La buena gestión debe atenderse con urgencia... o simplemente, adiós

La buena gestión debe atenderse con urgencia... o simplemente, adiós

Por Luis R Delgado J

Desde hace tiempo se viene insistiendo en la necesidad de optimizar la gestión de gobierno a nivel nacional, regional y local. Son recurrentes las denuncias de fallas sobre todo por parte de gobernaciones y alcaldías, lo cual sin duda repercute en cierta medida en los niveles de aceptación del Gobierno Bolivariano en la opinión pública. Ciertamente la canalla mediática muchas veces exagera los problemas y en algunos casos los inventa, pero también es cierto que cuando se evalúan algunas gestiones ministeriales, regionales y locales, abundan expresiones de desidia, indolencia y negligencia.

Frente a esto, se trata de elevar cada vez más los niveles de eficiencia, efectividad y eficacia. Es importante que día a día se supere la improvisación, el despilfarro, la corrupción y otros vicios tales como el nepotismo, ya que esto atenta contra la legitimidad del proyecto político.

Es recurrente que la burocracia degenere en burocratismo, ya que ella en muchos casos asume intereses propios. Sin ser una clase social propiamente dicha cuenta con intereses particulares que se oponen al colectivo. Esto explica porque muchas veces la burocracia en vez de actuar como personal técnico al servicio de la sociedad, se convierte en un sector que actúa en función de si mismo, convirtiéndose de esta forma en un estamento, cuyos intereses están alejados del resto de la sociedad.

En otro orden, para optimizar la gestión institucional, debe activarse un ente de planificación de las políticas y obras del Estado, el cual sea riguroso y científico, pero que a su vez esté abierto a la participación democrática popular. Debe darse un impulso al Consejo Federal de Gobierno en todos sus niveles, deben impulsarse ejercicios de presupuestos participativos en todos los municipios.

A su vez, aplaudimos la medida del Presidente Chávez de convertir el ministerio de despacho de la presidencia, en un órgano de control y seguimiento de las políticas y las obras. Esta instancia es absolutamente necesaria para revisar permanentemente la implementación de las Misiones Sociales (algunas hoy deterioradas), la construcción de diversas obras (algunas paralizadas), la calidad de los servicios públicos, el desempeño en general del funcionariado (en algunos casos plagados de vicios de burocratismo y corrupción), entre otras.

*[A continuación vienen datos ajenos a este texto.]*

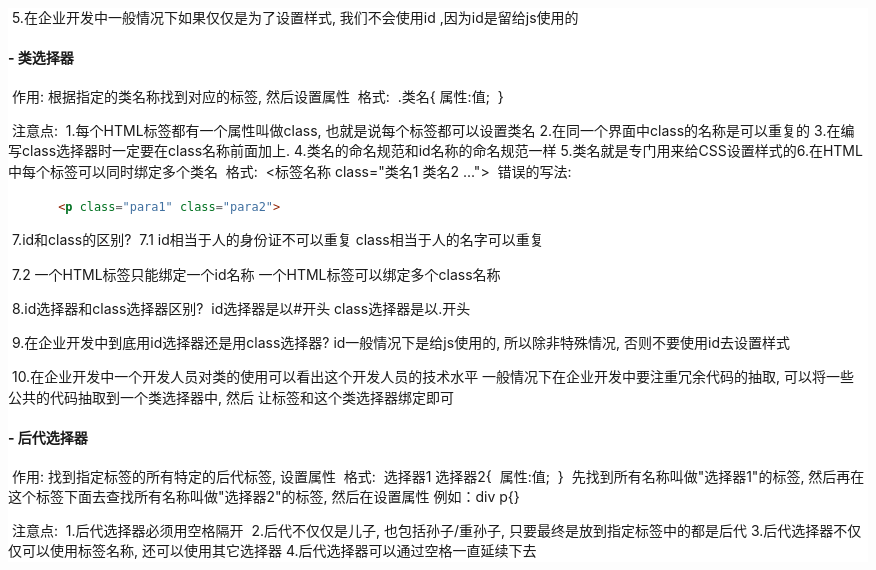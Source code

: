 ​    		5.在企业开发中一般情况下如果仅仅是为了设置样式, 我们不会使用id ,因为id是留给js使用的

#### - 类选择器

​		作用: 根据指定的类名称找到对应的标签, 然后设置属性
​		格式:
​        	.类名{
​            	属性:值;
​        	}

​		注意点:
​    		1.每个HTML标签都有一个属性叫做class, 也就是说每个标签都可以设置类名
   		 2.在同一个界面中class的名称是可以重复的
​    		3.在编写class选择器时一定要在class名称前面加上.
​    		4.类名的命名规范和id名称的命名规范一样
   		 5.类名就是专门用来给CSS设置样式的
​    		6.在HTML中每个标签可以同时绑定多个类名
​    	格式:
​    		<标签名称 class="类名1 类名2 ...">
​    	错误的写法:

```html
	   <p class="para1" class="para2">
```

​			7.id和class的区别?
​        		7.1 id相当于人的身份证不可以重复
​         	          class相当于人的名字可以重复

​        		7.2 一个HTML标签只能绑定一个id名称
​                       一个HTML标签可以绑定多个class名称

​    		8.id选择器和class选择器区别?
​        		id选择器是以#开头
​        		class选择器是以.开头

​    		9.在企业开发中到底用id选择器还是用class选择器?
​        		id一般情况下是给js使用的, 所以除非特殊情况, 否则不要使用id去设置样式

​    		10.在企业开发中一个开发人员对类的使用可以看出这个开发人员的技术水平
​        		一般情况下在企业开发中要注重冗余代码的抽取, 可以将一些公共的代码抽取到一个类选择器中, 然后				让标签和这个类选择器绑定即可

#### - 后代选择器

​		作用: 找到指定标签的所有特定的后代标签, 设置属性
​    	格式:
​        	选择器1 选择器2{
​            	属性:值;
​        	}
​    	先找到所有名称叫做"选择器1"的标签, 然后再在这个标签下面去查找所有名称叫做"选择器2"的标签, 		然后在设置属性
​    	例如：div p{}

​    	注意点:
​    		1.后代选择器必须用空格隔开
​    		2.后代不仅仅是儿子, 也包括孙子/重孙子, 只要最终是放到指定标签中的都是后代
​    		3.后代选择器不仅仅可以使用标签名称, 还可以使用其它选择器
​    		4.后代选择器可以通过空格一直延续下去
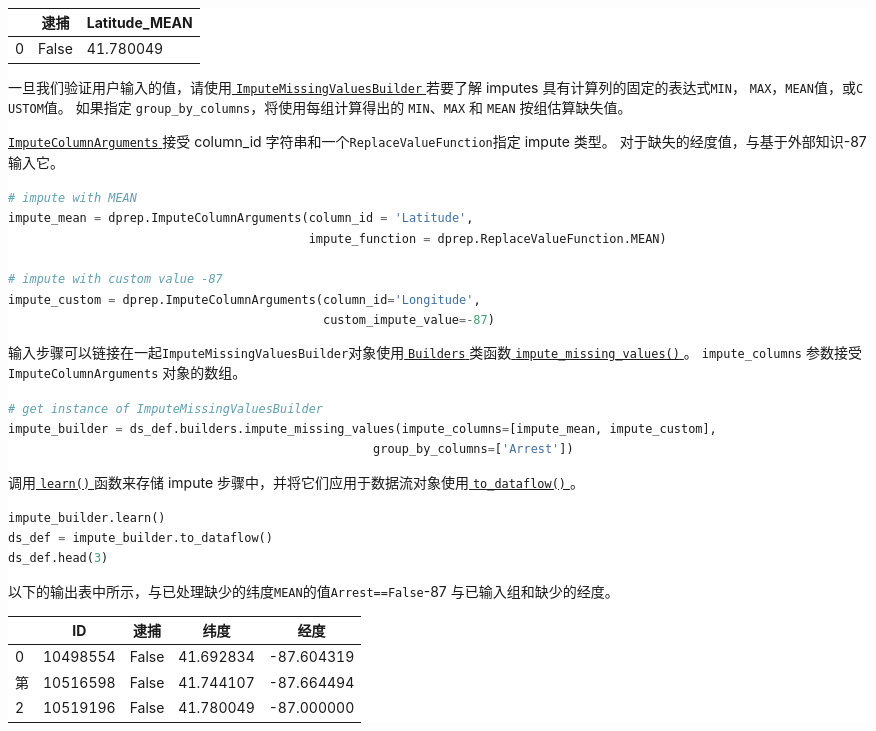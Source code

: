 ||逮捕|Latitude_MEAN|
--|-----|--------|
|0|False|41.780049|

一旦我们验证用户输入的值，请使用[ `ImputeMissingValuesBuilder` ](https://docs.microsoft.com/python/api/azureml-dataprep/azureml.dataprep.api.builders.imputemissingvaluesbuilder?view=azure-dataprep-py)若要了解 imputes 具有计算列的固定的表达式`MIN`， `MAX`，`MEAN`值，或`CUSTOM`值。 如果指定 `group_by_columns`，将使用每组计算得出的 `MIN`、`MAX` 和 `MEAN` 按组估算缺失值。

[ `ImputeColumnArguments` ](https://docs.microsoft.com/python/api/azureml-dataprep/azureml.dataprep.api.builders.imputecolumnarguments?view=azure-dataprep-pyfunction)接受 column_id 字符串和一个`ReplaceValueFunction`指定 impute 类型。 对于缺失的经度值，与基于外部知识-87 输入它。

```Python
# impute with MEAN
impute_mean = dprep.ImputeColumnArguments(column_id = 'Latitude',
                                          impute_function = dprep.ReplaceValueFunction.MEAN)

# impute with custom value -87
impute_custom = dprep.ImputeColumnArguments(column_id='Longitude',
                                            custom_impute_value=-87)
```

输入步骤可以链接在一起`ImputeMissingValuesBuilder`对象使用[ `Builders` ](https://docs.microsoft.com/python/api/azureml-dataprep/azureml.dataprep.api.builders.builders?view=azure-dataprep-py)类函数[ `impute_missing_values()` ](https://docs.microsoft.com/python/api/azureml-dataprep/azureml.dataprep.api.builders.builders?view=azure-dataprep-py#impute-missing-values-impute-columns--typing-list-azureml-dataprep-api-builders-imputecolumnarguments----none--group-by-columns--typing-union-typing-list-str---nonetype----none-----azureml-dataprep-api-builders-imputemissingvaluesbuilder)。 `impute_columns` 参数接受 `ImputeColumnArguments` 对象的数组。

```Python
# get instance of ImputeMissingValuesBuilder
impute_builder = ds_def.builders.impute_missing_values(impute_columns=[impute_mean, impute_custom],
                                                   group_by_columns=['Arrest'])
```

调用[ `learn()` ](https://docs.microsoft.com/python/api/azureml-dataprep/azureml.dataprep.api.builders.imputemissingvaluesbuilder?view=azure-dataprep-py#learn------none)函数来存储 impute 步骤中，并将它们应用于数据流对象使用[ `to_dataflow()` ](https://docs.microsoft.com/python/api/azureml-dataprep/azureml.dataprep.api.builders.imputemissingvaluesbuilder?view=azure-dataprep-py#to-dataflow------azureml-dataprep-api-dataflow-dataflow)。

```Python
impute_builder.learn()
ds_def = impute_builder.to_dataflow()
ds_def.head(3)
```

以下的输出表中所示，与已处理缺少的纬度`MEAN`的值`Arrest==False`-87 与已输入组和缺少的经度。

||ID|逮捕|纬度|经度
-|---------|-----|---------|----------
0|10498554|False|41.692834|-87.604319
第|10516598|False|41.744107|-87.664494
2|10519196|False|41.780049|-87.000000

Sin embargo, también creemos que en aras de optimizar esta tarea, debe motivarse la activación de la contraloría social, el pueblo organizado debe ser sujeto protagónico en el control de la gestión de gobierno, ya que esto es un ejercicio de Poder Popular. Creemos que la participación democrática de la sociedad organizada, es una garantía para promover la eficiencia, la eficacia y la efectividad, no creemos en soluciones tecnócratas. Creemos en la promoción de ejercicios de gestión participativa en la cual estén presentes tanto los equipos de expertos, los funcionarios y expresiones de los sectores populares.

Estamos convencidos que este órgano de control y seguimiento gubernamental combinado con la contraloría social, deben propiciar con urgencia, que las gobernaciones, alcaldías y otras instituciones asuman de manera diligente el mejoramiento sustancial y el mantenimiento sistemático de los servicios públicos, porque estos impactan en la cotidianidad vital de la población. Los problemas de la basura, de la vialidad, del transporte público, de la electricidad, impactan a buena parte de la sociedad, y ese impacto se traduce en importantes sectores sociales (sobre todo los menos politizados por la revolución) en un descontento creciente con el Gobierno Nacional, sin importar si este es directamente responsable o no, o si la responsabilidad es incluso de un funcionario de elección popular de la derecha.

Por esta razón, gobernaciones y alcaldías o instituciones como CORPOELEC, en vez de quejarse de las campañas mediáticas impulsadas por la derecha, y muchas veces usarlas para victimizarse y tapar sus falencias, deben exigirse al máximo para darle solución a las problemáticas que deben atender. En este sentido queremos dar un reconocimiento a la gestión del Municipio Libertador y el Gobierno del Distrito Capital, por la transformación de la imagen de Caracas, está emergiendo una nueva ciudad, más limpia, más bonita, más humanizada.

En conclusión, debemos promover cada día más una gestión planificada rigurosamente y de manera democrática. Y para que la ejecución de los planes sea más eficiente, más eficaz y más efectiva, el control y seguimiento por parte del gobierno y el pueblo deben convertirse en una práctica permanente.